Exercise goal - Copy out each line of the material that includes the word "self".

Provided information -
----------

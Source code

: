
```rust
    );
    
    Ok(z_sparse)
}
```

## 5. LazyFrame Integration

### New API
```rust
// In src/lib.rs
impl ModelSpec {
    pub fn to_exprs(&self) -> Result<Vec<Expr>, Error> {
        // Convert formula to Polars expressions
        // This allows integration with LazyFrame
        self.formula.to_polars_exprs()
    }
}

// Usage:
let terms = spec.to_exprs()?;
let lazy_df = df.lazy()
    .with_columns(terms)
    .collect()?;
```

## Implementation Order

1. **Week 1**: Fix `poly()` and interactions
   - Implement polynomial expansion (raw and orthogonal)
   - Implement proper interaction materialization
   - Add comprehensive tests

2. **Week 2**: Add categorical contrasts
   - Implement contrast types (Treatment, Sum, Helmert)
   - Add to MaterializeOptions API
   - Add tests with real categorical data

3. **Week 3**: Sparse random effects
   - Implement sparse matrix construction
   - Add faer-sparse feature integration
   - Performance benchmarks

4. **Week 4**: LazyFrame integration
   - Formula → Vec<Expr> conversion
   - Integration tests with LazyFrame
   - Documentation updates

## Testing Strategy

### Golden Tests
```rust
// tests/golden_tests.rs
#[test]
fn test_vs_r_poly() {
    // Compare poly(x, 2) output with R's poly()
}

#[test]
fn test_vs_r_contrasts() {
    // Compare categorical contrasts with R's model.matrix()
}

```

----------

Solution to this exercise -
    pub fn to_exprs(&self) -> Result<Vec<Expr>, Error> {
        self.formula.to_polars_exprs()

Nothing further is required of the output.